***** ENTRIES SHOWN *****

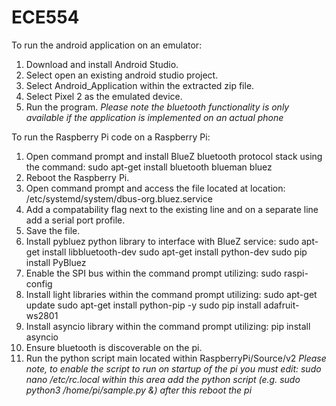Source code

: # ECE554

To run the android application on an emulator:
1. Download and install Android Studio.
2. Select open an existing android studio project.
3. Select Android_Application within the extracted zip file.
4. Select Pixel 2 as the emulated device.
5. Run the program.
*Please note the bluetooth functionality is only available if the application is implemented on an actual phone*

To run the Raspberry Pi code on a Raspberry Pi:
1. Open command prompt and install BlueZ bluetooth protocol stack using the command: sudo apt-get install bluetooth blueman bluez
2. Reboot the Raspberry Pi.
3. Open command prompt and access the file located at location: /etc/systemd/system/dbus-org.bluez.service
4. Add a compatability flag next to the existing line and on a separate line add a serial port profile.
5. Save the file.
6. Install pybluez python library to interface with BlueZ service: sudo apt-get install libbluetooth-dev
                                                                   sudo apt-get install python-dev
                                                                   sudo pip install PyBluez
7. Enable the SPI bus within the command prompt utilizing: sudo raspi-config 
8. Install light libraries within the command prompt utilizing: sudo apt-get update 
                                                                sudo apt-get install python-pip -y
                                                                sudo pip install adafruit-ws2801
9. Install asyncio library within the command prompt utilizing: pip install asyncio
10. Ensure bluetooth is discoverable on the pi.
11. Run the python script main located within RaspberryPi/Source/v2
*Please note, to enable the script to run on startup of the pi you must edit: sudo nano /etc/rc.local
within this area add the python script (e.g. sudo python3 /home/pi/sample.py &) after this reboot the pi*
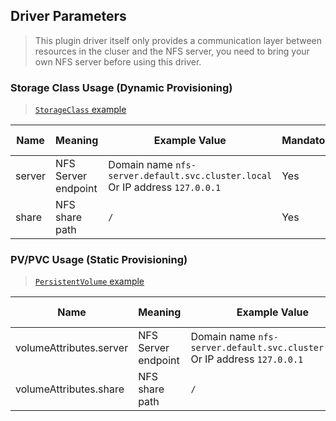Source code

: ## Driver Parameters
> This plugin driver itself only provides a communication layer between resources in the cluser and the NFS server, you need to bring your own NFS server before using this driver.

### Storage Class Usage (Dynamic Provisioning)
> [`StorageClass` example](../deploy/example/storageclass-nfs.yaml)

Name | Meaning | Example Value | Mandatory | Default value
--- | --- | --- | --- | ---
server | NFS Server endpoint | Domain name `nfs-server.default.svc.cluster.local` <br>Or IP address `127.0.0.1` | Yes |
share | NFS share path | `/` | Yes |

### PV/PVC Usage (Static Provisioning)
> [`PersistentVolume` example](../deploy/example/pv-nfs-csi.yaml)

Name | Meaning | Example Value | Mandatory | Default value
--- | --- | --- | --- | ---
volumeAttributes.server | NFS Server endpoint | Domain name `nfs-server.default.svc.cluster.local` <br>Or IP address `127.0.0.1` | Yes |
volumeAttributes.share | NFS share path | `/` |  Yes  |
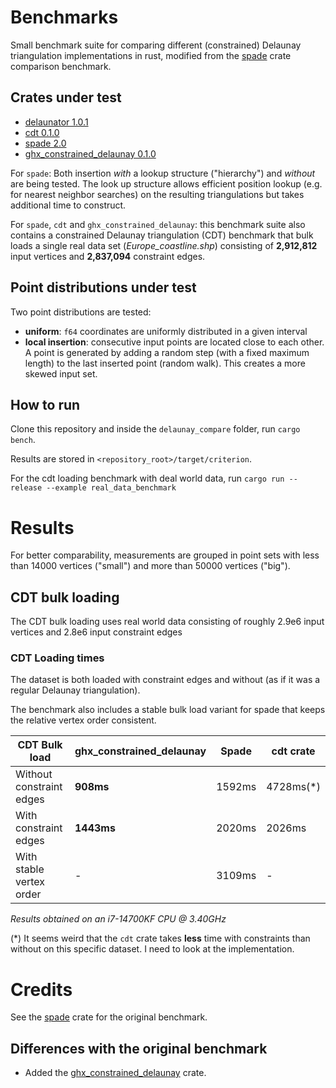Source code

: # Benchmarks

Small benchmark suite for comparing different (constrained) Delaunay triangulation implementations in rust, modified from the [spade](https://github.com/Stoeoef/spade/tree/master/delaunay_compare) crate comparison benchmark.

## Crates under test

 - [delaunator 1.0.1](https://crates.io/crates/delaunator)
 - [cdt 0.1.0](https://crates.io/crates/cdt)
 - [spade 2.0](https://crates.io/crates/spade)
 - [ghx_constrained_delaunay 0.1.0]("https://github.com/Henauxg/ghx_constrained_delaunay")

For `spade`: Both insertion *with* a lookup structure ("hierarchy") and *without* are being tested.
The look up structure allows efficient position lookup (e.g. for nearest neighbor searches) on the resulting triangulations but takes additional time to construct.

For `spade`, `cdt` and `ghx_constrained_delaunay`: this benchmark suite also contains a constrained Delaunay triangulation (CDT) benchmark that bulk loads a single real data set (_Europe_coastline.shp_) consisting of **2,912,812** input vertices and **2,837,094** constraint edges.

## Point distributions under test

Two point distributions are tested:
 - **uniform**: `f64` coordinates are uniformly distributed in a given interval
 - **local insertion**: consecutive input points are located close to each other. A point is generated by adding a random step (with a fixed maximum length) to the last inserted point (random walk). This creates a more skewed input set.

 ## How to run

 Clone this repository and inside the `delaunay_compare` folder, run `cargo bench`.

 Results are stored in `<repository_root>/target/criterion`.

 For the cdt loading benchmark with deal world data, run `cargo run --release --example real_data_benchmark`

# Results

For better comparability, measurements are grouped in point sets with less than 14000 vertices ("small") and more than 50000 vertices ("big").

## CDT bulk loading

The CDT bulk loading uses real world data consisting of roughly 2.9e6 input vertices and 2.8e6 input constraint edges

### CDT Loading times

The dataset is both loaded with constraint edges and without (as if it was a regular Delaunay triangulation).

The benchmark also includes a stable bulk load variant for spade that keeps the relative vertex order consistent.

| CDT Bulk load            | ghx_constrained_delaunay | Spade  | cdt crate |
| ------------------------ | ------------------------ | ------ | --------- |
| Without constraint edges | **908ms**                | 1592ms | 4728ms(*) |
| With constraint edges    | **1443ms**               | 2020ms | 2026ms    |
| With stable vertex order | -                        | 3109ms | -         |

_Results obtained on an i7-14700KF CPU @ 3.40GHz_

(*) It seems weird that the `cdt` crate takes **less** time with constraints than without on this specific dataset. I need to look at the implementation.

# Credits

See the [spade](https://github.com/Stoeoef/spade) crate for the original benchmark.

## Differences with the original benchmark

- Added the [ghx_constrained_delaunay]("https://github.com/Henauxg/ghx_constrained_delaunay") crate.
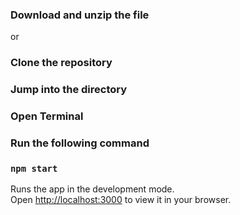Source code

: ### Download and unzip the file 
or
### Clone the repository

### Jump into the directory 

### Open Terminal

### Run the following command

### `npm start`

Runs the app in the development mode.\
Open [http://localhost:3000](http://localhost:3000) to view it in your browser.
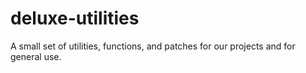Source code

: # deluxe-utilities
A small set of utilities, functions, and patches for our projects and for general use.
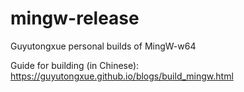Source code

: # mingw-release
Guyutongxue personal builds of MingW-w64

Guide for building (in Chinese): https://guyutongxue.github.io/blogs/build_mingw.html
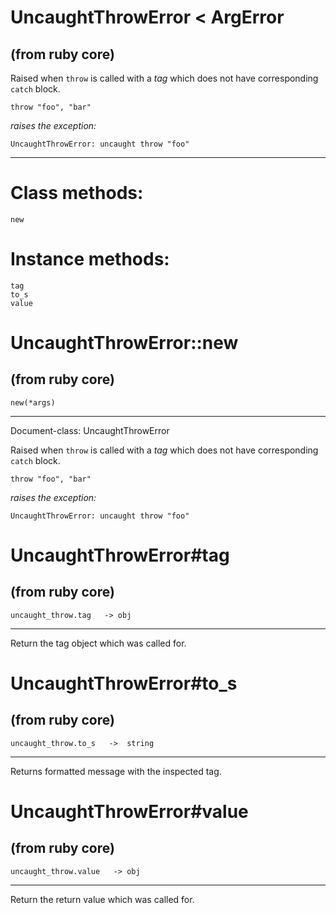 # UncaughtThrowError < ArgError

(from ruby core)
---
Raised when `throw` is called with a *tag* which does not have corresponding
`catch` block.

    throw "foo", "bar"

*raises the exception:*

    UncaughtThrowError: uncaught throw "foo"
---
# Class methods:

    new

# Instance methods:

    tag
    to_s
    value

# UncaughtThrowError::new

(from ruby core)
---
    new(*args)

---

Document-class: UncaughtThrowError

Raised when `throw` is called with a *tag* which does not have corresponding
`catch` block.

    throw "foo", "bar"

*raises the exception:*

    UncaughtThrowError: uncaught throw "foo"


# UncaughtThrowError#tag

(from ruby core)
---
    uncaught_throw.tag   -> obj

---

Return the tag object which was called for.


# UncaughtThrowError#to_s

(from ruby core)
---
    uncaught_throw.to_s   ->  string

---

Returns formatted message with the inspected tag.


# UncaughtThrowError#value

(from ruby core)
---
    uncaught_throw.value   -> obj

---

Return the return value which was called for.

*****

**THE TASK:** Will you return exactly the lines above from the one with "For better comparability, measurements" down to the one with "The benchmark also", counting both as part of the range?

**TASK ANSWER:**
For better comparability, measurements are grouped in point sets with less than 14000 vertices ("small") and more than 50000 vertices ("big").

## CDT bulk loading

The CDT bulk loading uses real world data consisting of roughly 2.9e6 input vertices and 2.8e6 input constraint edges

### CDT Loading times

The dataset is both loaded with constraint edges and without (as if it was a regular Delaunay triangulation).

The benchmark also includes a stable bulk load variant for spade that keeps the relative vertex order consistent.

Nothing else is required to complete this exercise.